3.4  Regulatory Compliance. Customer assumes sole and complete responsibility, at its expense, for ensuring that its Authorized Users comply with and use the Services and perform all obligations in compliance with all applicable federal, state and local laws and regulations, including, without limitation, laws relating to confidentiality of consumer information, and any other federal, state or local privacy or information security laws or regulations.
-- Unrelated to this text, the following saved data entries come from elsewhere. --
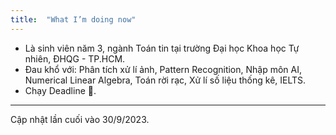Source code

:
 ```yaml
---
title:  "What I’m doing now"
---
```


- Là sinh viên năm 3, ngành Toán tin tại trường Đại học Khoa học Tự nhiên, ĐHQG - TP.HCM.
- Đau khổ với: Phân tích xử lí ảnh, Pattern Recognition, Nhập môn AI, Numerical Linear Algebra, Toán rời rạc, Xử lí số liệu thống kê, IELTS.
- Chạy Deadline 🥲.

---

Cập nhật lần cuối vào 30/9/2023.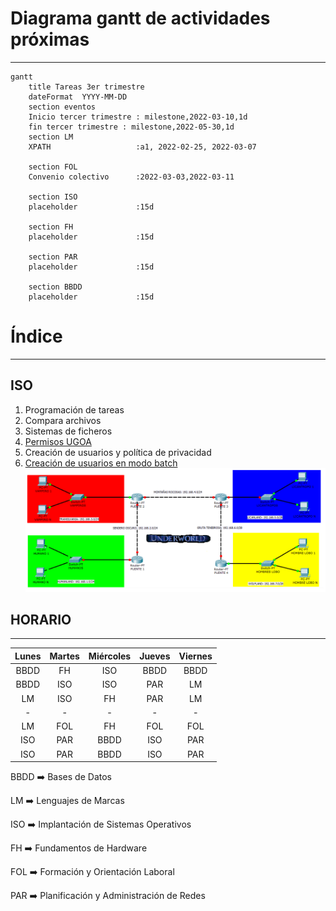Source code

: # Diagrama gantt de actividades próximas
---
```mermaid
gantt
    title Tareas 3er trimestre
    dateFormat  YYYY-MM-DD
    section eventos
    Inicio tercer trimestre : milestone,2022-03-10,1d
    fin tercer trimestre : milestone,2022-05-30,1d
    section LM
    XPATH                   :a1, 2022-02-25, 2022-03-07

    section FOL
    Convenio colectivo      :2022-03-03,2022-03-11

    section ISO
    placeholder             :15d

    section FH
    placeholder             :15d

    section PAR
    placeholder             :15d

    section BBDD
    placeholder             :15d
```

# Índice

---
## ISO
1. Programación de tareas
2. Compara archivos
3. Sistemas de ficheros
4. [Permisos UGOA](iso/permisosUgoa.md)
5. Creación de usuarios y política de privacidad
6. [Creación de usuarios en modo batch](iso/usuariosbash.md)
![](par/foto_underworld_enunciado.png)

## HORARIO

---

| Lunes | Martes | Miércoles | Jueves | Viernes |
|:-----:|:------:|:---------:|:------:|:-------:|
| BBDD  | FH     | ISO       | BBDD   | BBDD    |
| BBDD  | ISO    | ISO       | PAR    | LM      |
| LM    | ISO    | FH        | PAR    | LM      |
| -     | -      | -         | -      | -       |
| LM    | FOL    | FH        | FOL    | FOL     |
| ISO   | PAR    | BBDD      | ISO    | PAR     |
| ISO   | PAR    | BBDD      | ISO    | PAR     |

BBDD :arrow_right: Bases de Datos

LM :arrow_right: Lenguajes de Marcas

ISO :arrow_right: Implantación de Sistemas Operativos

FH :arrow_right: Fundamentos de Hardware

FOL :arrow_right: Formación y Orientación Laboral

PAR :arrow_right: Planificación y Administración de Redes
3.5  Suitability. Customer is responsible for determining the suitability of the Services for its operations and whether the Services will achieve the results that the Customer desires. The Services are provided as a tool for Customer to use as Customer sees fit in its business. Customer is responsible for ensuring the accuracy of any Customer Data or other data input in to the Services and ensuring and confirming the accuracy of any output and results created by the Services prior to use or dissemination.

4. Confidentiality.

4.1  Confidentiality. During the Term of this Agreement, each Party may have access or have disclosed to it to certain Confidential Information of the other Party and/or its Affiliates. Each Party agrees to (a) use the disclosing Party’s Confidential Information solely in connection with its performance under this Agreement; (b) disclose the disclosing Party’s Confidential Information only to its Representatives who have a need to know, provided that such Representatives are bound by non-disclosure obligations substantially similar to this Section 4; (c) protect the disclosing Party’s Confidential Information from disclosure in the same manner and to the same duty of care that the receiving Party uses to protect its own Confidential Information of like importance, but in no event less than a reasonable standard of care; and (d) return or destroy the disclosing Party’s Confidential Information promptly upon request of the disclosing Party at the completion of the Services, except any portion that is required to be retained by law.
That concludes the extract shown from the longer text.